Pictures in the records are to be omitted; everything else is copied exactly.
※ ※ ※
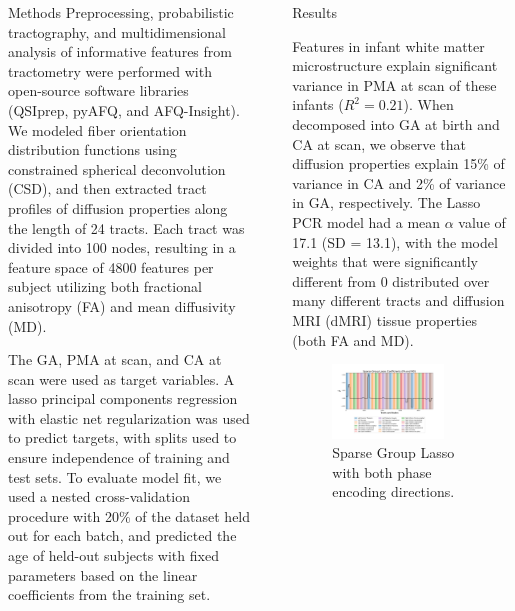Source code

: \documentclass[final]{beamer}
\newlength{\sepwidth}
\newlength{\colwidth}
\newcommand{\separatorcolumn}{\begin{column}{\sepwidth}\end{column}}
\begin{document}
\begin{frame}[t]
\begin{columns}[t]
\begin{column}{\colwidth}
\begin{block}{Methods}
    Preprocessing, probabilistic tractography, and multidimensional analysis of informative features from tractometry were performed with open-source software libraries (QSIprep, pyAFQ, and AFQ-Insight). We modeled fiber orientation distribution functions using constrained spherical deconvolution (CSD), and then extracted tract profiles of diffusion properties along the length of 24 tracts. Each tract was divided into 100 nodes, resulting in a feature space of 4800 features per subject utilizing both fractional anisotropy (FA) and mean diffusivity (MD). 

    The GA, PMA at scan, and CA at scan were used as target variables. A lasso principal components regression with elastic net regularization was used to predict targets, with splits used to ensure independence of training and test sets. To evaluate model fit, we used a nested cross-validation procedure with 20\% of the dataset held out for each batch, and predicted the age of held-out subjects with fixed parameters based on the linear coefficients from the training set.

  \end{block}

\end{column}

\separatorcolumn

\begin{column}{\colwidth}

  \begin{block}{Results}

    Features in infant white matter microstructure explain significant variance in PMA at scan of these infants ($R^2 = 0.21$). When decomposed into GA at birth and CA at scan, we observe that diffusion properties explain 15\% of variance in CA and 2\% of variance in GA, respectively. The Lasso PCR model had a mean $\alpha$ value of 17.1 (SD = 13.1), with the model weights that were significantly different from 0 distributed over many different tracts and diffusion MRI (dMRI) tissue properties (both FA and MD).

    \begin{figure}
      \centering
      \includegraphics[trim=10 20 10 20,clip,width=0.8\textwidth]{sgl.jpg}
      \caption{Sparse Group Lasso with both phase encoding directions.}
    \end{figure}


\end{block}
\end{column}
\end{columns}
\end{frame}
\end{document}
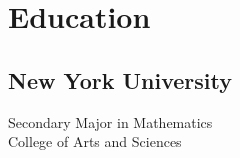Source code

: 
\section{Education} 
\subsection{New York University}

Secondary Major in Mathematics \\
College of Arts and Sciences\\
\sectionsep
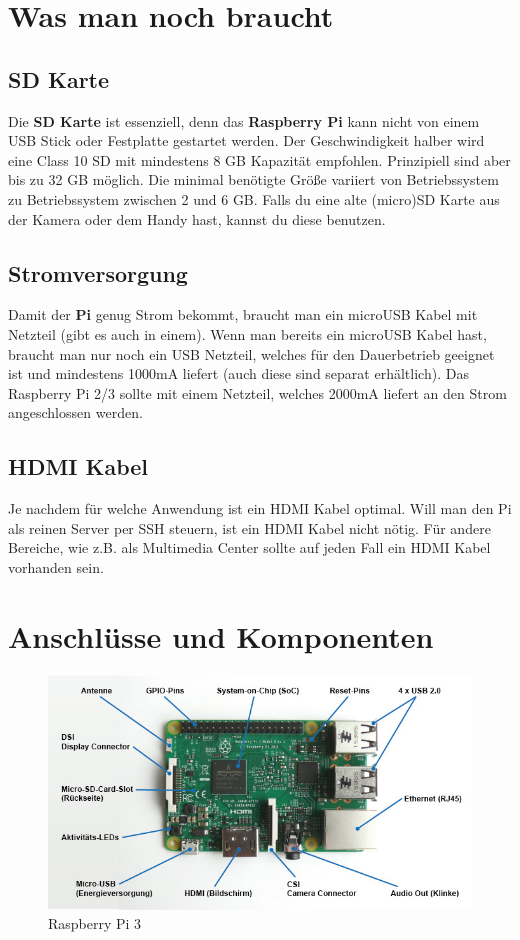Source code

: \documentclass[12pt,a4paper]{article}
\newcommand{\rp}{\textbf{Raspberry Pi}\xspace}
\begin{document}
\section{Was man noch braucht}
\label{sec:acc}

\subsection{SD Karte}

Die \textbf{SD Karte} ist essenziell, denn das \rp kann nicht von einem USB Stick oder Festplatte gestartet werden. Der Geschwindigkeit halber wird eine Class 10 SD mit mindestens 8 GB Kapazität empfohlen. Prinzipiell sind aber bis zu 32 GB möglich. Die minimal benötigte Größe variiert von Betriebssystem zu Betriebssystem zwischen 2 und 6 GB. Falls du eine alte (micro)SD Karte aus der Kamera oder dem Handy hast, kannst du diese benutzen.

\subsection{Stromversorgung}

Damit der \textbf{Pi} genug Strom bekommt, braucht man ein microUSB Kabel mit Netzteil (gibt es auch in einem). Wenn man bereits ein microUSB Kabel hast, braucht man nur noch ein USB Netzteil, welches für den Dauerbetrieb geeignet ist und mindestens 1000mA liefert (auch diese sind separat erhältlich). Das Raspberry Pi 2/3 sollte mit einem Netzteil, welches 2000mA liefert an den Strom angeschlossen werden.

\subsection{HDMI Kabel}

Je nachdem für welche Anwendung ist ein HDMI Kabel optimal. Will man den Pi als reinen Server per SSH steuern, ist ein HDMI Kabel nicht nötig. Für andere Bereiche, wie z.B. als Multimedia Center sollte auf jeden Fall ein HDMI Kabel vorhanden sein.

\clearpage
\appendix
\makeatletter
\def\@seccntformat#1{Anhang~\csname the#1\endcsname:\quad}
\makeatother

\section{Anschlüsse und Komponenten}
\label{apx:comp}

\begin{figure}[h]
\centering
\includegraphics[scale=0.7]{raspberry_loesung}
\caption{Raspberry Pi 3}
\label{fig:rp_ls}
\end{figure}
\end{document}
※ ※ ※
Completed task
Source code

: \documentclass[final]{beamer}
\newlength{\sepwidth}
\newlength{\colwidth}
\newcommand{\separatorcolumn}{\begin{column}{\sepwidth}\end{column}}
\begin{document}
\begin{frame}[t]
\begin{columns}[t]
\begin{column}{\colwidth}
\begin{block}{Methods}
    Preprocessing, probabilistic tractography, and multidimensional analysis of informative features from tractometry were performed with open-source software libraries (QSIprep, pyAFQ, and AFQ-Insight). We modeled fiber orientation distribution functions using constrained spherical deconvolution (CSD), and then extracted tract profiles of diffusion properties along the length of 24 tracts. Each tract was divided into 100 nodes, resulting in a feature space of 4800 features per subject utilizing both fractional anisotropy (FA) and mean diffusivity (MD). 

    The GA, PMA at scan, and CA at scan were used as target variables. A lasso principal components regression with elastic net regularization was used to predict targets, with splits used to ensure independence of training and test sets. To evaluate model fit, we used a nested cross-validation procedure with 20\% of the dataset held out for each batch, and predicted the age of held-out subjects with fixed parameters based on the linear coefficients from the training set.

  \end{block}

\end{column}

\separatorcolumn

\begin{column}{\colwidth}

  \begin{block}{Results}

    Features in infant white matter microstructure explain significant variance in PMA at scan of these infants ($R^2 = 0.21$). When decomposed into GA at birth and CA at scan, we observe that diffusion properties explain 15\% of variance in CA and 2\% of variance in GA, respectively. The Lasso PCR model had a mean $\alpha$ value of 17.1 (SD = 13.1), with the model weights that were significantly different from 0 distributed over many different tracts and diffusion MRI (dMRI) tissue properties (both FA and MD).

    \begin{figure}
      \centering
      \includegraphics[trim=10 20 10 20,clip,width=0.8\textwidth]{sgl.jpg}
      \caption{Sparse Group Lasso with both phase encoding directions.}
    \end{figure}


\end{block}
\end{column}
\end{columns}
\end{frame}
\end{document}
Source code

: 
\section{Education} 
\subsection{New York University}

Secondary Major in Mathematics \\
College of Arts and Sciences\\
\sectionsep
Source code

: \documentclass[12pt,a4paper]{article}
\newcommand{\rp}{\textbf{Raspberry Pi}\xspace}
\begin{document}
\section{Was man noch braucht}
\label{sec:acc}

\subsection{SD Karte}

Die \textbf{SD Karte} ist essenziell, denn das \rp kann nicht von einem USB Stick oder Festplatte gestartet werden. Der Geschwindigkeit halber wird eine Class 10 SD mit mindestens 8 GB Kapazität empfohlen. Prinzipiell sind aber bis zu 32 GB möglich. Die minimal benötigte Größe variiert von Betriebssystem zu Betriebssystem zwischen 2 und 6 GB. Falls du eine alte (micro)SD Karte aus der Kamera oder dem Handy hast, kannst du diese benutzen.

\subsection{Stromversorgung}

Damit der \textbf{Pi} genug Strom bekommt, braucht man ein microUSB Kabel mit Netzteil (gibt es auch in einem). Wenn man bereits ein microUSB Kabel hast, braucht man nur noch ein USB Netzteil, welches für den Dauerbetrieb geeignet ist und mindestens 1000mA liefert (auch diese sind separat erhältlich). Das Raspberry Pi 2/3 sollte mit einem Netzteil, welches 2000mA liefert an den Strom angeschlossen werden.

\subsection{HDMI Kabel}

Je nachdem für welche Anwendung ist ein HDMI Kabel optimal. Will man den Pi als reinen Server per SSH steuern, ist ein HDMI Kabel nicht nötig. Für andere Bereiche, wie z.B. als Multimedia Center sollte auf jeden Fall ein HDMI Kabel vorhanden sein.

\clearpage
\appendix
\makeatletter
\def\@seccntformat#1{Anhang~\csname the#1\endcsname:\quad}
\makeatother

\section{Anschlüsse und Komponenten}
\label{apx:comp}

\begin{figure}[h]
\centering
\includegraphics[scale=0.7]{raspberry_loesung}
\caption{Raspberry Pi 3}
\label{fig:rp_ls}
\end{figure}
\end{document}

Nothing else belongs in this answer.